Though making a lot of racket at election time, post-election Dems will move to a cooling off period so women can adjust themselves to losing a basic right. But the iron is hot and this is no time to cool off. Not six weeks after the court’s Day of Infamy, Kansas voters resoundingly defeated an anti-abortion amendment to their constitution. Between 2010 and the 2022 court decision, the number of Americans saying all abortions should be banned fell from 15% to 8%. During the same time period, those agreeing that abortion should be legal in all cases climbed from 18% to 33%.
Vermont residents will consider the Reproductive Liberty Amendment, stating: “that an individual’s right to personal reproductive autonomy is central to the liberty and dignity to determine one’s own life course and shall not be denied or infringed unless justified by a compelling State interest achieved by the least restrictive means.”
Missouri’s residents also enjoy the right to amend the state constitution. It elects right wing politicians yet simultaneously passes progressive legislation. Missouri voters have repeatedly rejected Right to Work legislation and have approved shutting down puppy mills. Missouri voters gave the nod to medical marijuana and approved Medicaid expansion. This means that 5-20% of Missourians vote for progressive agendas while not voting for Democratic Party politicians.
(If you are registered to vote in Missouri and would help gather signatures for an abortion rights amendment to the state constitution, email secretary@missourigreenparty.org or call 314-727-8554.)
The current struggle for abortion rights reminds us of the immense efforts for women’s suffrage, which was a roller-coaster battle requiring ongoing civil disobedience. Soon after the creation of the US, women lost the right to vote in New York (1777), Massachusetts (1780), New Hampshire (1784) and all other states except New Jersey (1787), which revoked the right in 1807.
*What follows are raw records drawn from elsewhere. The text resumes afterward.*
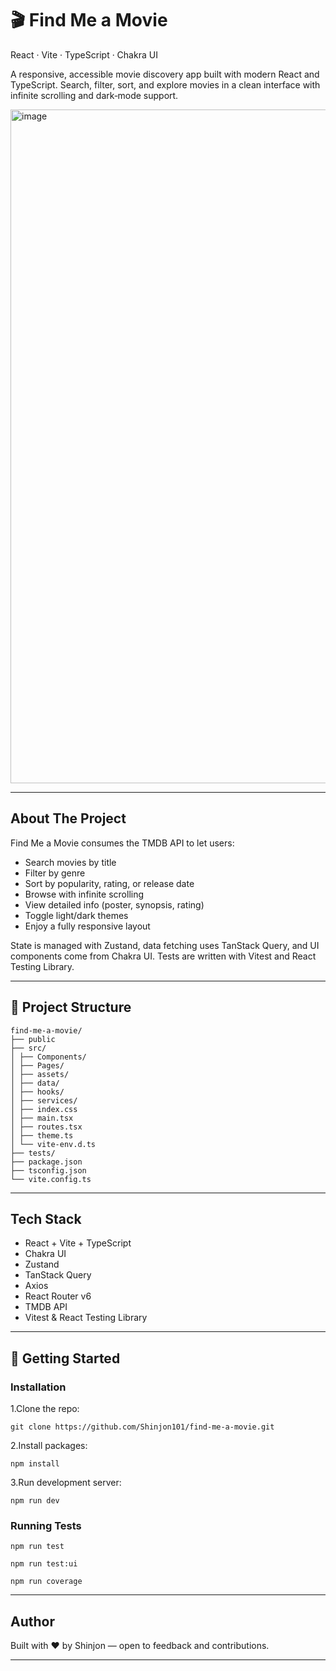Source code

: # 🎬 Find Me a Movie

React · Vite · TypeScript · Chakra UI

A responsive, accessible movie discovery app built with modern React and TypeScript. Search, filter, sort, and explore movies in a clean interface with infinite scrolling and dark‑mode support.

<img width="1918" height="1078" alt="image" src="https://github.com/user-attachments/assets/3ead6d58-e5c5-4c66-840a-19982d12a65a" />

---
## About The Project

Find Me a Movie consumes the TMDB API to let users:  
- Search movies by title 
- Filter by genre  
- Sort by popularity, rating, or release date  
- Browse with infinite scrolling  
- View detailed info (poster, synopsis, rating)  
- Toggle light/dark themes  
- Enjoy a fully responsive layout  

State is managed with Zustand, data fetching uses TanStack Query, and UI components come from Chakra UI. Tests are written with Vitest and React Testing Library.

---

## 📁 Project Structure
```
find-me-a-movie/
├── public
├── src/
│ ├── Components/
│ ├── Pages/
│ ├── assets/
│ ├── data/
│ ├── hooks/
│ ├── services/
│ ├── index.css
│ ├── main.tsx
│ ├── routes.tsx
│ ├── theme.ts
│ └── vite-env.d.ts
├── tests/
├── package.json
├── tsconfig.json
└── vite.config.ts

```
---

## Tech Stack

- React + Vite + TypeScript  
- Chakra UI  
- Zustand  
- TanStack Query  
- Axios  
- React Router v6  
- TMDB API  
- Vitest & React Testing Library  

---

## 🚀 Getting Started



### Installation

1.Clone the repo:
```
git clone https://github.com/Shinjon101/find-me-a-movie.git
```
2.Install packages:
```
npm install
```
 3.Run development server:
```
npm run dev
```
 
### Running Tests
```
npm run test  

npm run test:ui  

npm run coverage
```

---

## Author

Built with ❤️ by Shinjon — open to feedback and contributions.

---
Women’s right to vote was first gained in Wyoming Territory (1869). Women lost the right to vote in Utah (1887) but regained it in 1896. Women’s suffrage won in Washington state (1910), California, (1911), Oregon (1912), Arizona (1912, Kansas (1912), Alaska territory (1913), New York (1917), South Dakota (1917), and Oklahoma (1917). Women won partial suffrage in Illinois (1913), North Dakota (1917), Indiana (1917), Nebraska (1917), and Michigan (1917). The 19th amendment (guaranteeing women’s suffrage throughout the US) was passed by Congress in 1919, and ratified on August 18, 1920.
Two lessons stand out: rights which are taken away can provoke intense struggles to regain them; and, rights can be won at the state level as a critical step toward winning them at the national level. Working for a state constitutional amendment guaranteeing abortion rights can be a double-edged sword. The dull blunt edge can drag the movement into an abyss (like Right to Work) where it will be stuck for eternity if it abandons the goal of a national victory. The sharp edge cuts through the Gordian Knot as it walks the suffragette path of mass civil disobedience.